Hi, I would like to have a question on torch.randperm. I used randperm in my model to reshuffle layers in the torch tensor because ChannelShuffle was not implemented in cuda.
My questions are:
Does this function persist in torch.no_grad()? Does torch.randperm generate a new permutation list in validation and testing?
Does the torch.randperm generates a new permutation list for each batch in training
This is a block in the model that I am implementing
class Mix_block(nn.Module):
def init(self):
super(Mix_block,self).init()
def mix_func(self, tensor1, tensor2, tensor3, tensor4):
input = torch.cat((tensor1, tensor2, tensor3, tensor4), 1)

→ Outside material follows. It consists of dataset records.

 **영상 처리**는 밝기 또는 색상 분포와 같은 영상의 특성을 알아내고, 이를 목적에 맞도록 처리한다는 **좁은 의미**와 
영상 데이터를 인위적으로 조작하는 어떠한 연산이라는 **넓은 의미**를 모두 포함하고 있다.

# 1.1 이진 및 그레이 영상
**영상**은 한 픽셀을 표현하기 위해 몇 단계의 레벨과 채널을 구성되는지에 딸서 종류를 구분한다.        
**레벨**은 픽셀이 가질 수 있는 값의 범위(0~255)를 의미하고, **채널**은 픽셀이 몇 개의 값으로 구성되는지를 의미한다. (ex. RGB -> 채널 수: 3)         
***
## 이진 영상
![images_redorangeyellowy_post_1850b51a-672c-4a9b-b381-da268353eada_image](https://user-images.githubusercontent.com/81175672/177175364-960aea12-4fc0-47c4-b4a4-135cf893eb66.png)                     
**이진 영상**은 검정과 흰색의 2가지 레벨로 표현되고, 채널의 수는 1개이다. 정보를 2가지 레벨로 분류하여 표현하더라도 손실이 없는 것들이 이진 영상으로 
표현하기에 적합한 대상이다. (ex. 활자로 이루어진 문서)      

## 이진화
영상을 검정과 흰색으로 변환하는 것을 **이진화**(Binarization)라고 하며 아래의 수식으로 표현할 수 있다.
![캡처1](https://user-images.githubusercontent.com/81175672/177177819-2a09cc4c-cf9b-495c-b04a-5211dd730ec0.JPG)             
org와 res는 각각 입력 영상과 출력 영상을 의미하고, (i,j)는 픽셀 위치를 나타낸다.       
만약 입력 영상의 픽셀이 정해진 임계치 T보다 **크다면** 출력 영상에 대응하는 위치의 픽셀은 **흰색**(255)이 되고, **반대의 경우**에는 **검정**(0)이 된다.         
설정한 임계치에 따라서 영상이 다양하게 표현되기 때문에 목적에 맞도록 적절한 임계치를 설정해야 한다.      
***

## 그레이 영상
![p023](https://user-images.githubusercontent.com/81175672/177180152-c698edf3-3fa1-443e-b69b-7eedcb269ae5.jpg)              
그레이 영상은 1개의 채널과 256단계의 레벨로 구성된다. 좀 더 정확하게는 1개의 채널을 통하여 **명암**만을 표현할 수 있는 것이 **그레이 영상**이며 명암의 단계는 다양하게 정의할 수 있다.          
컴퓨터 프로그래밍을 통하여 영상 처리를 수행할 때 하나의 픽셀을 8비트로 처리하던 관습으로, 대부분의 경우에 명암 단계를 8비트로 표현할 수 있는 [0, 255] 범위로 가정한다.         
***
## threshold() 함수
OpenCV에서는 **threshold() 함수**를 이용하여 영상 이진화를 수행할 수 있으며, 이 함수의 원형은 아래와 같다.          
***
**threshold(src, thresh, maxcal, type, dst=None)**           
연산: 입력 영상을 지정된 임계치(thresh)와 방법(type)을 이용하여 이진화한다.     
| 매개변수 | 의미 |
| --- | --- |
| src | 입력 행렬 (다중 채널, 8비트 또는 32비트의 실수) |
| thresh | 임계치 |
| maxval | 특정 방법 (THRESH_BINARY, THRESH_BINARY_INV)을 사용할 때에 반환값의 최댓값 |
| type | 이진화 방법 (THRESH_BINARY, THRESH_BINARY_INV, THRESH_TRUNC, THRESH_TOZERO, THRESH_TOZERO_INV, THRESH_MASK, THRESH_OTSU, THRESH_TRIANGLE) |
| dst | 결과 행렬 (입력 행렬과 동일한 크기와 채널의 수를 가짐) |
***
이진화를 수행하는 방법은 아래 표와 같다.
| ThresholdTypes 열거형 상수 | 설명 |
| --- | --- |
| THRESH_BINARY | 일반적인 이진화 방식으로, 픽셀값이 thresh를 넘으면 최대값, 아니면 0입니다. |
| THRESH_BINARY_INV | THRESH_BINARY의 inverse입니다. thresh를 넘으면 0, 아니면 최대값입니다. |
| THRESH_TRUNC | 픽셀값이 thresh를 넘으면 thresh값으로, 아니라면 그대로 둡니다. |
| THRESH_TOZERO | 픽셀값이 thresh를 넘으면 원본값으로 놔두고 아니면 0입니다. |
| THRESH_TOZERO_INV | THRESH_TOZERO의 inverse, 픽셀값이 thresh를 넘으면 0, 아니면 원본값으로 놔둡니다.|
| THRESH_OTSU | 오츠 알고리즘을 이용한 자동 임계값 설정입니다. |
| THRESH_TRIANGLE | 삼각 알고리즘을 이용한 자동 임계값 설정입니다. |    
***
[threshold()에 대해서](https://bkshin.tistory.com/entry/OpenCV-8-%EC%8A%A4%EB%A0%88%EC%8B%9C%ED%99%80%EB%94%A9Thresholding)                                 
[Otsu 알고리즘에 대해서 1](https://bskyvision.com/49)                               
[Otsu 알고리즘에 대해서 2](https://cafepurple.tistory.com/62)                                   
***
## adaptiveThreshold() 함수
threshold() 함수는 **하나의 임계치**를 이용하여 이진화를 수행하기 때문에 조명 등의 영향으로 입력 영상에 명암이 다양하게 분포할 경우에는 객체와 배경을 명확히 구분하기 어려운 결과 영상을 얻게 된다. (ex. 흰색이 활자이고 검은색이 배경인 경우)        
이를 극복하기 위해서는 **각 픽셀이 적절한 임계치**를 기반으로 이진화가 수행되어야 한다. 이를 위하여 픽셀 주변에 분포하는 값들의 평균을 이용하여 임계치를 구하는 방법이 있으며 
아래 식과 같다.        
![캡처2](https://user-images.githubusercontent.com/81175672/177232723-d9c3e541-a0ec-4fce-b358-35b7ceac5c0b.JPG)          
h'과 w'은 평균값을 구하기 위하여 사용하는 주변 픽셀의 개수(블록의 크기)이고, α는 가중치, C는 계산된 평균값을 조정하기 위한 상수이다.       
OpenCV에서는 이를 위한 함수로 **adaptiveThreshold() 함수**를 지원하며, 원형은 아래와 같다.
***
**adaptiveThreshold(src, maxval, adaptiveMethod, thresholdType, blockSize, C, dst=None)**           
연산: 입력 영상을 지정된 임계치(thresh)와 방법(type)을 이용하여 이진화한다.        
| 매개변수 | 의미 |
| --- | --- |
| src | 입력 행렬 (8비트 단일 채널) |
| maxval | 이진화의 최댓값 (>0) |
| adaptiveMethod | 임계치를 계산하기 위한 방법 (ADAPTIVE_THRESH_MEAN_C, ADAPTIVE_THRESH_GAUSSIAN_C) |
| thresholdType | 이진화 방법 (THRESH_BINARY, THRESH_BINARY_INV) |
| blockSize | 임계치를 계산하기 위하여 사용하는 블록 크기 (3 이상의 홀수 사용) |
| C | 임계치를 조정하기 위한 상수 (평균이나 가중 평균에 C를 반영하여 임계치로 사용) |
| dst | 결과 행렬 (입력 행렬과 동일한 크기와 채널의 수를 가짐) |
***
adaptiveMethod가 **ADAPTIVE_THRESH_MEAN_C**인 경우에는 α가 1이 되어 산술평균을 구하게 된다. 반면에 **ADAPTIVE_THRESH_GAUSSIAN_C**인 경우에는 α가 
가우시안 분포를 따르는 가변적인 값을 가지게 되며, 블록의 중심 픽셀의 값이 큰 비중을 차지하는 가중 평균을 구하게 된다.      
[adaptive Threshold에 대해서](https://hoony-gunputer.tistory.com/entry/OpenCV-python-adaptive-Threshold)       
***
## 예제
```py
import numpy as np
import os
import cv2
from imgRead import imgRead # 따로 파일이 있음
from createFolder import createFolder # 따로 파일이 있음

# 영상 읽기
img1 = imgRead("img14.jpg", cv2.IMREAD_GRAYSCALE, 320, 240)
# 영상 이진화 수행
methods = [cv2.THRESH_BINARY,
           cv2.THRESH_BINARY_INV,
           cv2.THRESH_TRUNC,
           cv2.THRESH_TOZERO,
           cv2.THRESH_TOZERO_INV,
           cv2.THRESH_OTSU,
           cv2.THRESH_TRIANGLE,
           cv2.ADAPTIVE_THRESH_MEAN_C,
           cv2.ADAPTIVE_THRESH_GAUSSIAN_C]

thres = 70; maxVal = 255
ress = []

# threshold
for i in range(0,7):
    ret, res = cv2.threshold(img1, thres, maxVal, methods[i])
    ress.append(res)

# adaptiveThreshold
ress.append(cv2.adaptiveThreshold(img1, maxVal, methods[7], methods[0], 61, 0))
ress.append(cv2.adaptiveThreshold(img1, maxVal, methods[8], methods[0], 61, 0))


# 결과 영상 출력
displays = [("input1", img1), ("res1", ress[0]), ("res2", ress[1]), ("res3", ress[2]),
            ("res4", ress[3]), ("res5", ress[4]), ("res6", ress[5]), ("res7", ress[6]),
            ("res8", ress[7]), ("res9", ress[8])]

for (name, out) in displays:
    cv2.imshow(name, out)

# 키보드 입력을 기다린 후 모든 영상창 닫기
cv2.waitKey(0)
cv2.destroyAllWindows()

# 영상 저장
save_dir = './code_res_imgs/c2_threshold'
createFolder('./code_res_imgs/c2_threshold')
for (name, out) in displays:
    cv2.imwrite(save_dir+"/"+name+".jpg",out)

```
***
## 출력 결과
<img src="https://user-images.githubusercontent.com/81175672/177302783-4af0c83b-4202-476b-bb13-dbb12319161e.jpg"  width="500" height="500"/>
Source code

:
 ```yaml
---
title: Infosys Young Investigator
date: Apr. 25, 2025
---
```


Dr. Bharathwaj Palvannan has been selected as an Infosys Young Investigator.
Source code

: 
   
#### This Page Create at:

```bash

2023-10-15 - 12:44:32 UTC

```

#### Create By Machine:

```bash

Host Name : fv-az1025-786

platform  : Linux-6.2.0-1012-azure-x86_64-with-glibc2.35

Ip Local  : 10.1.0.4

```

permute = torch.randperm(256, requires_grad=True)
out = input[:, permute]
# channel_shuffle = nn.ChannelShuffle(4)
# out = channel_shuffle(input)
return out
def forward(self, tensor1, tensor2, tensor3, tensor4):
out = self.mix_func(tensor1, tensor2, tensor3, tensor4)
return out
torch.randperm returns a random permutation of integers in [0, n-1] and your code snippet won’t work:
permute = torch.randperm(256, requires_grad=True)
# RuntimeError: Only Tensors of floating point and complex dtype can require gradients
The function can be used in a no_grad context, but I don’t know what “persist” means here. torch.randperm is not a module and doesn’t use the self.training argument. It’s thus not influenced by model.train() or model.eval() calls.
torch.randperm will shuffle the indices whenever called. If you are calling it for each batch, then a new output will be generated in each call.
Thank ptrblck, I had the the same error when testing my model. Removing require_grad=True solved the error.
Let me explain my problem a bit:
I used torch.randperm to do channel shuffle randomly. So, I want the input channels to be shuffled during the training phase, and then the model will remember the new position of channels from the permutation like a parameter. During the evaluation and the testing phases, the shuffle would stop, and the model would use the random permutation generated during the training phase.
I guess from your answer that my implementation would not work.